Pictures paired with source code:
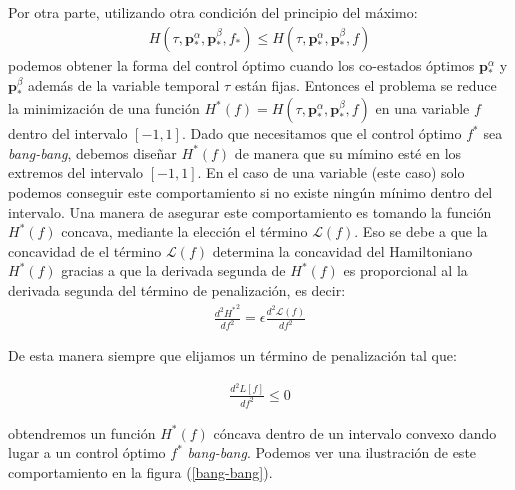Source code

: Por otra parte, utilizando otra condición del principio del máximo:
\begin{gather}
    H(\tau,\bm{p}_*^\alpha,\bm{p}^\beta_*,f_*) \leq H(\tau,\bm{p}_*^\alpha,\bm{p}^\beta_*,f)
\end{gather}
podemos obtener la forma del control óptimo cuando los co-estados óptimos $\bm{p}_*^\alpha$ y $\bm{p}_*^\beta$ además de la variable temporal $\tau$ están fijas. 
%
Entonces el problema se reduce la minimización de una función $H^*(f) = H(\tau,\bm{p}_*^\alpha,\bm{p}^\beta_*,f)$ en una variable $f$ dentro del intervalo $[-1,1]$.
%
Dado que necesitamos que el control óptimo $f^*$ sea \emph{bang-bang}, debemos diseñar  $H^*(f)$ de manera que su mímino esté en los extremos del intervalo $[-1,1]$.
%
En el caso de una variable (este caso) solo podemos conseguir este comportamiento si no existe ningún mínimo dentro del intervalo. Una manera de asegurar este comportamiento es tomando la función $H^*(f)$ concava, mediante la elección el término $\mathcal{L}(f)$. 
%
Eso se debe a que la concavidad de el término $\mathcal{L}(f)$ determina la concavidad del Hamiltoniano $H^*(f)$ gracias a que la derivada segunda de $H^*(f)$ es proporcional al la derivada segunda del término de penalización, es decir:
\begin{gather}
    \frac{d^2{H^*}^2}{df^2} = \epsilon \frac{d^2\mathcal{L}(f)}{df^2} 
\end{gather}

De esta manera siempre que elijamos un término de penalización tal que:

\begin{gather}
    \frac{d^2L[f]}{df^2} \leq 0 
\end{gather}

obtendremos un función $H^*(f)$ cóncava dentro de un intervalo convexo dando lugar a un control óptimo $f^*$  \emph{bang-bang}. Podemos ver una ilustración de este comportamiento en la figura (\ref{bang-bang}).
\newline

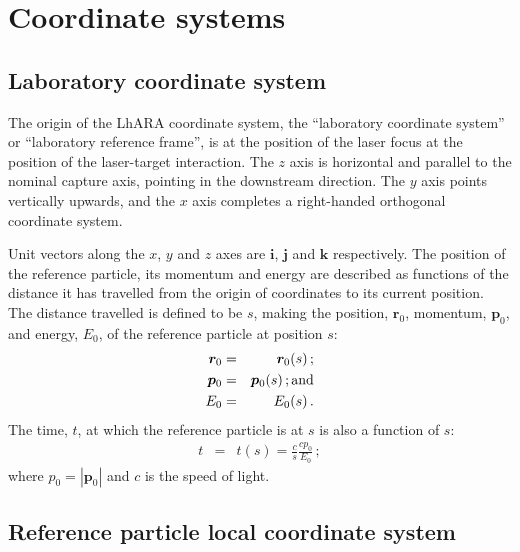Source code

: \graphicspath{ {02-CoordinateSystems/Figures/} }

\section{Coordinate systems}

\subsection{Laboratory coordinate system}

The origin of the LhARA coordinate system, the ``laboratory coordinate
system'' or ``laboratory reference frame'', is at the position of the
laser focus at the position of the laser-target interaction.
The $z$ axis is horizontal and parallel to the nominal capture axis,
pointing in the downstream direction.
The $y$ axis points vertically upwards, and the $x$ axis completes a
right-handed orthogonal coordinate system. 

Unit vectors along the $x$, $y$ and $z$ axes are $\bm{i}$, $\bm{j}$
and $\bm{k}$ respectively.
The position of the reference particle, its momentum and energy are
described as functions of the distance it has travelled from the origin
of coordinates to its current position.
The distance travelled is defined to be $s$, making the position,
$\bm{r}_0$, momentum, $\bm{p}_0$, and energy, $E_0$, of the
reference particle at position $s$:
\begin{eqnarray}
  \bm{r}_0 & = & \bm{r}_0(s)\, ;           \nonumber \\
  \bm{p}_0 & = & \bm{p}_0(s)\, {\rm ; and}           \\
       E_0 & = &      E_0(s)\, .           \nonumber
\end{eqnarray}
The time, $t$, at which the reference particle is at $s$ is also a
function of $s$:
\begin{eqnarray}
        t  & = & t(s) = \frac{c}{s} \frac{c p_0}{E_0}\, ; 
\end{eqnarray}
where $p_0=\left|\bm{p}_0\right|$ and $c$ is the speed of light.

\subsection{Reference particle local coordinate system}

- _Task directions_
Copy the records shown above in their entirety and exactly; images are to be left out.

- _Task answer_
Source code

: Por otra parte, utilizando otra condición del principio del máximo:
\begin{gather}
    H(\tau,\bm{p}_*^\alpha,\bm{p}^\beta_*,f_*) \leq H(\tau,\bm{p}_*^\alpha,\bm{p}^\beta_*,f)
\end{gather}
podemos obtener la forma del control óptimo cuando los co-estados óptimos $\bm{p}_*^\alpha$ y $\bm{p}_*^\beta$ además de la variable temporal $\tau$ están fijas. 
%
Entonces el problema se reduce la minimización de una función $H^*(f) = H(\tau,\bm{p}_*^\alpha,\bm{p}^\beta_*,f)$ en una variable $f$ dentro del intervalo $[-1,1]$.
%
Dado que necesitamos que el control óptimo $f^*$ sea \emph{bang-bang}, debemos diseñar  $H^*(f)$ de manera que su mímino esté en los extremos del intervalo $[-1,1]$.
%
En el caso de una variable (este caso) solo podemos conseguir este comportamiento si no existe ningún mínimo dentro del intervalo. Una manera de asegurar este comportamiento es tomando la función $H^*(f)$ concava, mediante la elección el término $\mathcal{L}(f)$. 
%
Eso se debe a que la concavidad de el término $\mathcal{L}(f)$ determina la concavidad del Hamiltoniano $H^*(f)$ gracias a que la derivada segunda de $H^*(f)$ es proporcional al la derivada segunda del término de penalización, es decir:
\begin{gather}
    \frac{d^2{H^*}^2}{df^2} = \epsilon \frac{d^2\mathcal{L}(f)}{df^2} 
\end{gather}

De esta manera siempre que elijamos un término de penalización tal que:

\begin{gather}
    \frac{d^2L[f]}{df^2} \leq 0 
\end{gather}

obtendremos un función $H^*(f)$ cóncava dentro de un intervalo convexo dando lugar a un control óptimo $f^*$  \emph{bang-bang}. Podemos ver una ilustración de este comportamiento en la figura (\ref{bang-bang}).
\newline

Source code

: \graphicspath{ {02-CoordinateSystems/Figures/} }

\section{Coordinate systems}

\subsection{Laboratory coordinate system}

The origin of the LhARA coordinate system, the ``laboratory coordinate
system'' or ``laboratory reference frame'', is at the position of the
laser focus at the position of the laser-target interaction.
The $z$ axis is horizontal and parallel to the nominal capture axis,
pointing in the downstream direction.
The $y$ axis points vertically upwards, and the $x$ axis completes a
right-handed orthogonal coordinate system. 

Unit vectors along the $x$, $y$ and $z$ axes are $\bm{i}$, $\bm{j}$
and $\bm{k}$ respectively.
The position of the reference particle, its momentum and energy are
described as functions of the distance it has travelled from the origin
of coordinates to its current position.
The distance travelled is defined to be $s$, making the position,
$\bm{r}_0$, momentum, $\bm{p}_0$, and energy, $E_0$, of the
reference particle at position $s$:
\begin{eqnarray}
  \bm{r}_0 & = & \bm{r}_0(s)\, ;           \nonumber \\
  \bm{p}_0 & = & \bm{p}_0(s)\, {\rm ; and}           \\
       E_0 & = &      E_0(s)\, .           \nonumber
\end{eqnarray}
The time, $t$, at which the reference particle is at $s$ is also a
function of $s$:
\begin{eqnarray}
        t  & = & t(s) = \frac{c}{s} \frac{c p_0}{E_0}\, ; 
\end{eqnarray}
where $p_0=\left|\bm{p}_0\right|$ and $c$ is the speed of light.

\subsection{Reference particle local coordinate system}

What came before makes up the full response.